(DIRECTIONS)
Select, from the data, each line where "Love" occurs.

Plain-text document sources
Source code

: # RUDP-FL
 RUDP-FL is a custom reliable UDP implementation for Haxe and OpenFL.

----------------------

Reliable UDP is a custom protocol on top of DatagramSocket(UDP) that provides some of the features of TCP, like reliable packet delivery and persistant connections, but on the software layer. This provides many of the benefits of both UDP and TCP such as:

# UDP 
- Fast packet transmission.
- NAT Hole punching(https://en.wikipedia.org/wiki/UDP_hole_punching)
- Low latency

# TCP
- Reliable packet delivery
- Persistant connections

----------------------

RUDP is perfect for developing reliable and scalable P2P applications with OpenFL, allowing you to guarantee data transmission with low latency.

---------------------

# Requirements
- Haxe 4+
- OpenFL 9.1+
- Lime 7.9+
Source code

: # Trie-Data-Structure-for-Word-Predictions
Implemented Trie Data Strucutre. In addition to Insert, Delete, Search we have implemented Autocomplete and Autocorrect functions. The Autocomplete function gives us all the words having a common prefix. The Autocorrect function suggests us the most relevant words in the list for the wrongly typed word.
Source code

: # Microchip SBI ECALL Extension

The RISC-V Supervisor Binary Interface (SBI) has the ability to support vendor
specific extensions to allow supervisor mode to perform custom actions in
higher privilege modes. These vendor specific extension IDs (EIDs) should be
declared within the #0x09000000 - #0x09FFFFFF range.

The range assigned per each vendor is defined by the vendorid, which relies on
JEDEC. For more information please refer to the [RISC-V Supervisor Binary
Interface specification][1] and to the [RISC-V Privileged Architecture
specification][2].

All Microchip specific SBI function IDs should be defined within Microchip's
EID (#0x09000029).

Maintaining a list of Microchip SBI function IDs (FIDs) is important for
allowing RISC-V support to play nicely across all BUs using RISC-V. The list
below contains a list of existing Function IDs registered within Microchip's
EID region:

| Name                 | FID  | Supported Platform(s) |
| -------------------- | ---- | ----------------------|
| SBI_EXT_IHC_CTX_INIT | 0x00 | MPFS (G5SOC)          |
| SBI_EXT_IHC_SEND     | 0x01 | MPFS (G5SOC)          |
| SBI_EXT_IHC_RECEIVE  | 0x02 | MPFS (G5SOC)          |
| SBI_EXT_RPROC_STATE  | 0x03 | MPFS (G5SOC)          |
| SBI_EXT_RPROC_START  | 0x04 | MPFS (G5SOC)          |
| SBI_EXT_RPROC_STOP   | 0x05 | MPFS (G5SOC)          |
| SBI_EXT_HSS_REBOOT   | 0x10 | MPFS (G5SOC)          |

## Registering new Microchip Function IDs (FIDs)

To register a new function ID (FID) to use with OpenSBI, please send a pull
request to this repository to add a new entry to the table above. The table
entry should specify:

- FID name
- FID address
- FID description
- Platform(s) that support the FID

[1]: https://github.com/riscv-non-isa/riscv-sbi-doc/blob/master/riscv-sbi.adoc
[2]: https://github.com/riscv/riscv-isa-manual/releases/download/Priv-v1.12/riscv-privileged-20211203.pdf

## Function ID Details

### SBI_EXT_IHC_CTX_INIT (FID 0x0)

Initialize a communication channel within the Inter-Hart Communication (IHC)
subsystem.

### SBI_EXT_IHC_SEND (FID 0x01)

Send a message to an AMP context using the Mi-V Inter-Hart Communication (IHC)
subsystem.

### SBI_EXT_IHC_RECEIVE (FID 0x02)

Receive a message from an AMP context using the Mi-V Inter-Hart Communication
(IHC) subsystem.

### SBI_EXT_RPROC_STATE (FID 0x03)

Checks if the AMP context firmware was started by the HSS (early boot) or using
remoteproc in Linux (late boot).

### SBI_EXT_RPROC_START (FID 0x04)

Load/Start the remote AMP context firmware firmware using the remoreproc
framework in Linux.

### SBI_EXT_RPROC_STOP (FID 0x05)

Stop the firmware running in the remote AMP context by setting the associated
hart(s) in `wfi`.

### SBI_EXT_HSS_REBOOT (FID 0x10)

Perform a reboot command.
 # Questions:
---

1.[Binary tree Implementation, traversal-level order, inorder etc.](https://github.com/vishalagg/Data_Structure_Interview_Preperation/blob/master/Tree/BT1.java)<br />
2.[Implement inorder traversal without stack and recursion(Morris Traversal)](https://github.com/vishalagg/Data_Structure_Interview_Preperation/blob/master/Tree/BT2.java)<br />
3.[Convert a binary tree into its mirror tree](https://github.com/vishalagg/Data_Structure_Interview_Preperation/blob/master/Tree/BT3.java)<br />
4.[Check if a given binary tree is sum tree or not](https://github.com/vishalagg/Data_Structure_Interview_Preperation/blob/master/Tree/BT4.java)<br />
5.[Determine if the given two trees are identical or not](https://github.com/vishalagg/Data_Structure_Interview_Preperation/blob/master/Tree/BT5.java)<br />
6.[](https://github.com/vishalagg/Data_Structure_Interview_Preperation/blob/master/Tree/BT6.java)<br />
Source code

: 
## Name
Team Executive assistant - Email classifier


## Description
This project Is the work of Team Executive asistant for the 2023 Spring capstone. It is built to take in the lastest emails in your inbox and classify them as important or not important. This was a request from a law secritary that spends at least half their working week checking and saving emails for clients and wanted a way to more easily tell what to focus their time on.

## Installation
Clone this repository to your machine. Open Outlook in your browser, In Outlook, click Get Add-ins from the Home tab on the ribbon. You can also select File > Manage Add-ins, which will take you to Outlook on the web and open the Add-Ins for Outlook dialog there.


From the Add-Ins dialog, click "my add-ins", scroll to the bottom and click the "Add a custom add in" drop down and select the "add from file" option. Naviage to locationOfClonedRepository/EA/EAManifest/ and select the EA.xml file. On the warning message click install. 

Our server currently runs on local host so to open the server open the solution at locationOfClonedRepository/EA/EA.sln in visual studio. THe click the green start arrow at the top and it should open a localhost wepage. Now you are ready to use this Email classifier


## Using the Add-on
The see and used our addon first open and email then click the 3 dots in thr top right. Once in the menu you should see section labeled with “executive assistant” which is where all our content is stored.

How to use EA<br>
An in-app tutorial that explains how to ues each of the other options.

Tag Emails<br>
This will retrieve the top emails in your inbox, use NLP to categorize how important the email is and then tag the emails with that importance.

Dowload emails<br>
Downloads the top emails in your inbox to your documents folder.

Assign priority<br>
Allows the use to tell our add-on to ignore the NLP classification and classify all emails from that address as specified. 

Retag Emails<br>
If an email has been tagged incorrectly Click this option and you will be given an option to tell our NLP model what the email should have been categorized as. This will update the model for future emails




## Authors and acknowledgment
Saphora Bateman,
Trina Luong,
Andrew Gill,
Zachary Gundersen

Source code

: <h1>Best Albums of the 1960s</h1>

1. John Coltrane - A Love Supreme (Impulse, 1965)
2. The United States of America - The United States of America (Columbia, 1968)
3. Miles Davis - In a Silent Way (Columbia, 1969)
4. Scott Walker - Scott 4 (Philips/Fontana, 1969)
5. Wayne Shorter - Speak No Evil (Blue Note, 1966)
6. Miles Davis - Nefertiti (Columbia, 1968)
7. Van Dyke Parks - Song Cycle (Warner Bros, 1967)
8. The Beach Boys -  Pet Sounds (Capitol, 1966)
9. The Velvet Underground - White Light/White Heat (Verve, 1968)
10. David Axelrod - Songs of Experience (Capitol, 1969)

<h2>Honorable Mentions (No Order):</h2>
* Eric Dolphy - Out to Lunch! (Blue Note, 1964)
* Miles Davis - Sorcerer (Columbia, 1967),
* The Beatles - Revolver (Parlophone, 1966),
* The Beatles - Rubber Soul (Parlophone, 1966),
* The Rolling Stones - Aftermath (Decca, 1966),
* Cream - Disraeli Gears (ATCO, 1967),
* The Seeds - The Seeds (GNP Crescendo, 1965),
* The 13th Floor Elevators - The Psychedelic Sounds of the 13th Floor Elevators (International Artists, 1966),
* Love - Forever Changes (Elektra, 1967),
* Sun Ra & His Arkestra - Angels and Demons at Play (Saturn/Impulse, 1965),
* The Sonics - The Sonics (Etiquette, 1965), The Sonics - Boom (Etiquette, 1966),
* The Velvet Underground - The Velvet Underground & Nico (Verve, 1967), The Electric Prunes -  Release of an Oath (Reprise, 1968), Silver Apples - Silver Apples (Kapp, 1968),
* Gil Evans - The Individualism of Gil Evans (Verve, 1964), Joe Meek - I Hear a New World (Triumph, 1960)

(FINAL ANSWER)
1. John Coltrane - A Love Supreme (Impulse, 1965)
* Love - Forever Changes (Elektra, 1967),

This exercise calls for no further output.